Ce court roman, 190 pages, se lit en apnée. Vous avez toujours voulu savoir comment se déroule une délibération d’un procès de cour d’assises ? Vous allez être servis.
Ce récit, tout en finesse et en intelligence, laisse à la fois place à la réflexion et à l’émotion. Il est parfois difficile de trouver le bon équilibre entre les deux, c’est très réussi ici. Surtout lorsque l’affaire concernée dépasse les limites de l’entendable et qu’elle en devient un cadre exceptionnel, autant médiatique que sociétal.
Menegaux reste dans ses thèmes de prédilection, d’une autre manière. L’auteur se pose en observateur averti, à la fois des institutions et des réactions humaines. Et le mélange donne à réfléchir et à ressentir, vraiment.
Emotions et réflexions
D’un certain coté, le récit est parfois journalistique, précis et documenté sur le fonctionnement de la voix du peuple et des juges, pour arbitrer de la culpabilité ou non d’une personne et du degré d’une condamnation. Passionnant, parce qu’expliqué sans affect, avec recul.
Et c’est là où je trouve le récit très bien mené : je me répète, il arrive à mêler réflexions et émotions. Avec sa construction bien pensée, l’alternance des narrations, l’écrivain construit une histoire qui prend rapidement aux tripes et qui déstabilise. Que vaut le système judiciaire face aux bouleversements émotionnels ? Vaste débat.
En immersion, j’en ai carrément physiquement transpiré tellement j’ai eu l’impression d’être avec les jurés.

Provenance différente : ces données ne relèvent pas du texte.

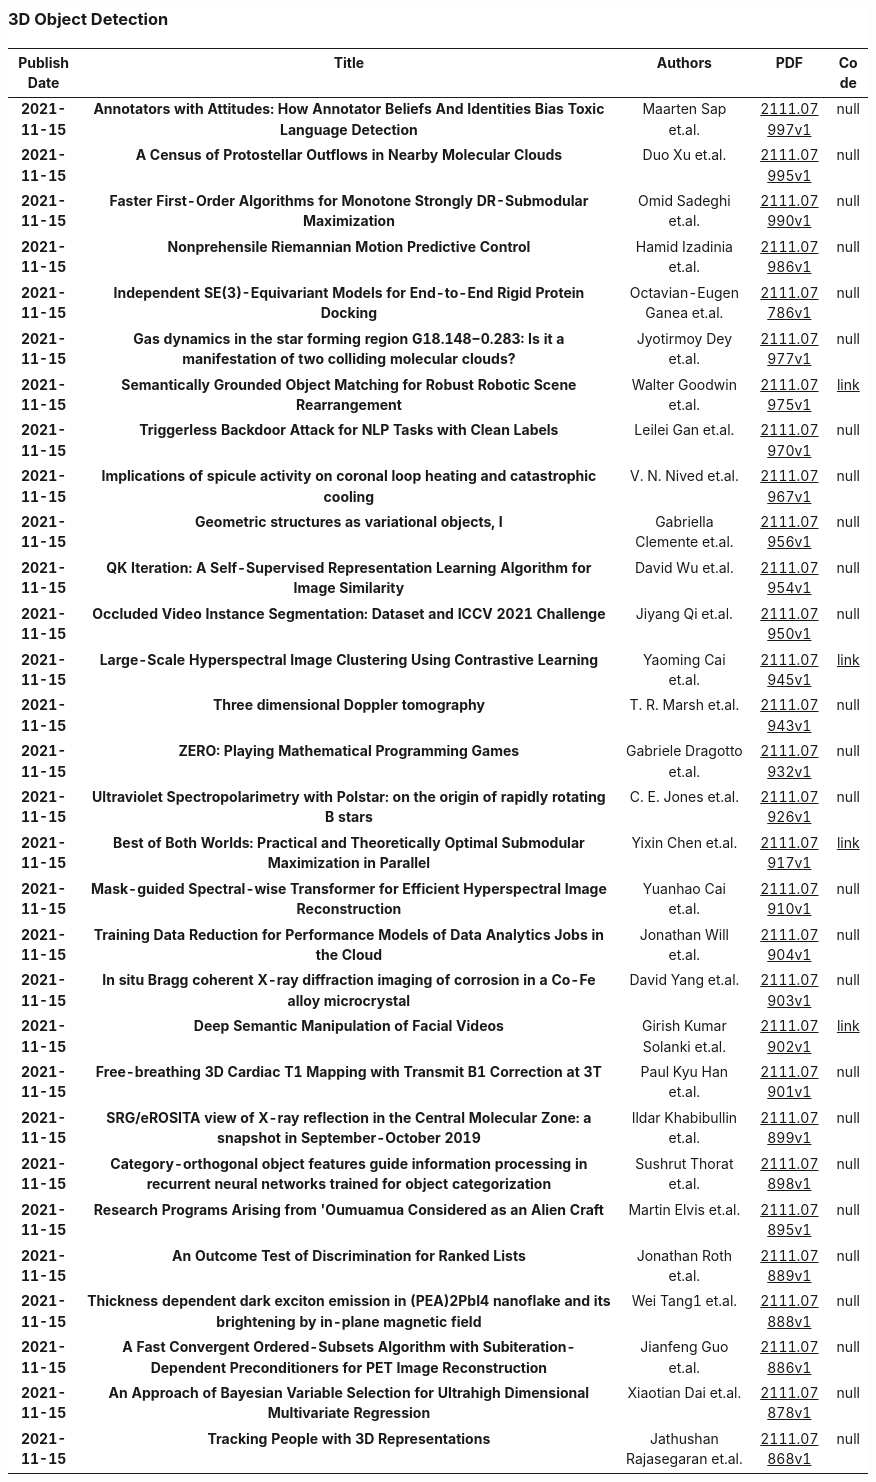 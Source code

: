### 3D Object Detection
|Publish Date|Title|Authors|PDF|Code|
| :---: | :---: | :---: | :---: | :---: |
|**2021-11-15**|**Annotators with Attitudes: How Annotator Beliefs And Identities Bias Toxic Language Detection**|Maarten Sap et.al.|[2111.07997v1](http://arxiv.org/abs/2111.07997v1)|null|
|**2021-11-15**|**A Census of Protostellar Outflows in Nearby Molecular Clouds**|Duo Xu et.al.|[2111.07995v1](http://arxiv.org/abs/2111.07995v1)|null|
|**2021-11-15**|**Faster First-Order Algorithms for Monotone Strongly DR-Submodular Maximization**|Omid Sadeghi et.al.|[2111.07990v1](http://arxiv.org/abs/2111.07990v1)|null|
|**2021-11-15**|**Nonprehensile Riemannian Motion Predictive Control**|Hamid Izadinia et.al.|[2111.07986v1](http://arxiv.org/abs/2111.07986v1)|null|
|**2021-11-15**|**Independent SE(3)-Equivariant Models for End-to-End Rigid Protein Docking**|Octavian-Eugen Ganea et.al.|[2111.07786v1](http://arxiv.org/abs/2111.07786v1)|null|
|**2021-11-15**|**Gas dynamics in the star forming region G18.148$-$0.283: Is it a manifestation of two colliding molecular clouds?**|Jyotirmoy Dey et.al.|[2111.07977v1](http://arxiv.org/abs/2111.07977v1)|null|
|**2021-11-15**|**Semantically Grounded Object Matching for Robust Robotic Scene Rearrangement**|Walter Goodwin et.al.|[2111.07975v1](http://arxiv.org/abs/2111.07975v1)|[link](https://github.com/applied-ai-lab/object_matching)|
|**2021-11-15**|**Triggerless Backdoor Attack for NLP Tasks with Clean Labels**|Leilei Gan et.al.|[2111.07970v1](http://arxiv.org/abs/2111.07970v1)|null|
|**2021-11-15**|**Implications of spicule activity on coronal loop heating and catastrophic cooling**|V. N. Nived et.al.|[2111.07967v1](http://arxiv.org/abs/2111.07967v1)|null|
|**2021-11-15**|**Geometric structures as variational objects, I**|Gabriella Clemente et.al.|[2111.07956v1](http://arxiv.org/abs/2111.07956v1)|null|
|**2021-11-15**|**QK Iteration: A Self-Supervised Representation Learning Algorithm for Image Similarity**|David Wu et.al.|[2111.07954v1](http://arxiv.org/abs/2111.07954v1)|null|
|**2021-11-15**|**Occluded Video Instance Segmentation: Dataset and ICCV 2021 Challenge**|Jiyang Qi et.al.|[2111.07950v1](http://arxiv.org/abs/2111.07950v1)|null|
|**2021-11-15**|**Large-Scale Hyperspectral Image Clustering Using Contrastive Learning**|Yaoming Cai et.al.|[2111.07945v1](http://arxiv.org/abs/2111.07945v1)|[link](https://github.com/angrycai/sscc)|
|**2021-11-15**|**Three dimensional Doppler tomography**|T. R. Marsh et.al.|[2111.07943v1](http://arxiv.org/abs/2111.07943v1)|null|
|**2021-11-15**|**ZERO: Playing Mathematical Programming Games**|Gabriele Dragotto et.al.|[2111.07932v1](http://arxiv.org/abs/2111.07932v1)|null|
|**2021-11-15**|**Ultraviolet Spectropolarimetry with Polstar: on the origin of rapidly rotating B stars**|C. E. Jones et.al.|[2111.07926v1](http://arxiv.org/abs/2111.07926v1)|null|
|**2021-11-15**|**Best of Both Worlds: Practical and Theoretically Optimal Submodular Maximization in Parallel**|Yixin Chen et.al.|[2111.07917v1](http://arxiv.org/abs/2111.07917v1)|[link](https://gitlab.com/deytonmoy000/submodular-bestofbothworlds)|
|**2021-11-15**|**Mask-guided Spectral-wise Transformer for Efficient Hyperspectral Image Reconstruction**|Yuanhao Cai et.al.|[2111.07910v1](http://arxiv.org/abs/2111.07910v1)|null|
|**2021-11-15**|**Training Data Reduction for Performance Models of Data Analytics Jobs in the Cloud**|Jonathan Will et.al.|[2111.07904v1](http://arxiv.org/abs/2111.07904v1)|null|
|**2021-11-15**|**In situ Bragg coherent X-ray diffraction imaging of corrosion in a Co-Fe alloy microcrystal**|David Yang et.al.|[2111.07903v1](http://arxiv.org/abs/2111.07903v1)|null|
|**2021-11-15**|**Deep Semantic Manipulation of Facial Videos**|Girish Kumar Solanki et.al.|[2111.07902v1](http://arxiv.org/abs/2111.07902v1)|[link](https://github.com/girish-03/deepsemmanipulation)|
|**2021-11-15**|**Free-breathing 3D Cardiac T1 Mapping with Transmit B1 Correction at 3T**|Paul Kyu Han et.al.|[2111.07901v1](http://arxiv.org/abs/2111.07901v1)|null|
|**2021-11-15**|**SRG/eROSITA view of X-ray reflection in the Central Molecular Zone: a snapshot in September-October 2019**|Ildar Khabibullin et.al.|[2111.07899v1](http://arxiv.org/abs/2111.07899v1)|null|
|**2021-11-15**|**Category-orthogonal object features guide information processing in recurrent neural networks trained for object categorization**|Sushrut Thorat et.al.|[2111.07898v1](http://arxiv.org/abs/2111.07898v1)|null|
|**2021-11-15**|**Research Programs Arising from 'Oumuamua Considered as an Alien Craft**|Martin Elvis et.al.|[2111.07895v1](http://arxiv.org/abs/2111.07895v1)|null|
|**2021-11-15**|**An Outcome Test of Discrimination for Ranked Lists**|Jonathan Roth et.al.|[2111.07889v1](http://arxiv.org/abs/2111.07889v1)|null|
|**2021-11-15**|**Thickness dependent dark exciton emission in (PEA)2PbI4 nanoflake and its brightening by in-plane magnetic field**|Wei Tang1 et.al.|[2111.07888v1](http://arxiv.org/abs/2111.07888v1)|null|
|**2021-11-15**|**A Fast Convergent Ordered-Subsets Algorithm with Subiteration-Dependent Preconditioners for PET Image Reconstruction**|Jianfeng Guo et.al.|[2111.07886v1](http://arxiv.org/abs/2111.07886v1)|null|
|**2021-11-15**|**An Approach of Bayesian Variable Selection for Ultrahigh Dimensional Multivariate Regression**|Xiaotian Dai et.al.|[2111.07878v1](http://arxiv.org/abs/2111.07878v1)|null|
|**2021-11-15**|**Tracking People with 3D Representations**|Jathushan Rajasegaran et.al.|[2111.07868v1](http://arxiv.org/abs/2111.07868v1)|null|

Des protagonistes certes aux caractères tranchés, presque caricaturaux, mais c’est un choix que j’ai compris et apprécié.
Cette peinture d’avis différents, mais qui parfois vacillent, permet justement de développer son propre cheminement de pensées. Et, pour ma part, j’ai eu le cerveau en ébullition tout au long de la lecture, et également après avoir posé le livre.
Des clés
Une délibération peut devenir une lutte de pouvoir, comme si les jurés étaient eux-même attaqués dans leurs fondements d’hommes et de femmes. Avec au centre du jeu, la place et les droits des Femmes.
L’auteur nous donnes des clés, des institutions mais aussi de l’intime, du contexte mais aussi de l’éthique. Chaque lecteur se retrouvera donc lui aussi juge. Et la position n’est pas aisée avec une affaire aussi douloureuse et qui va au-delà du cas d’une seule personne.
Comment faire preuve de compassion tout en tenant compte des lois et de la morale, sans être trop influencé par le contexte extérieur ? Vaste sujet, alimenté sans lourdeur ni longueur par un Menegaux qui a cherché à pointer tous les angles d’attaque.
Qu’on soit clair, on est loin d’une thèse ! A l’image de la fin, véritable claque qui rend cette fiction du réel encore plus marquante. Frisson…
Les femmes en colère, les Hommes qui jugent. Mathieu Menegaux qui réfléchit et réagit, ressent et explique, dans une fiction au plus près de notre monde réel, avec une intelligence narrative qui rend ce roman aussi poignant que poussant à l’analyse.
Des clés pour ouvrir certains verrous encore bien cadenassés dans nos sociétés, sans tomber dans le manichéisme, sur un sujet essentiel. Pour ma part, je suis ressorti grandi et rempli de cette lecture.
PS : Avis tout personnel, autant j’ai goûté cette lecture avec un immense intérêt, autant je ne comprends pas le choix de l’éditeur avec cette couverture que je trouve malheureusement assez repoussante pour les lecteurs potentiels… Ne vous arrêtez surtout pas au contenant.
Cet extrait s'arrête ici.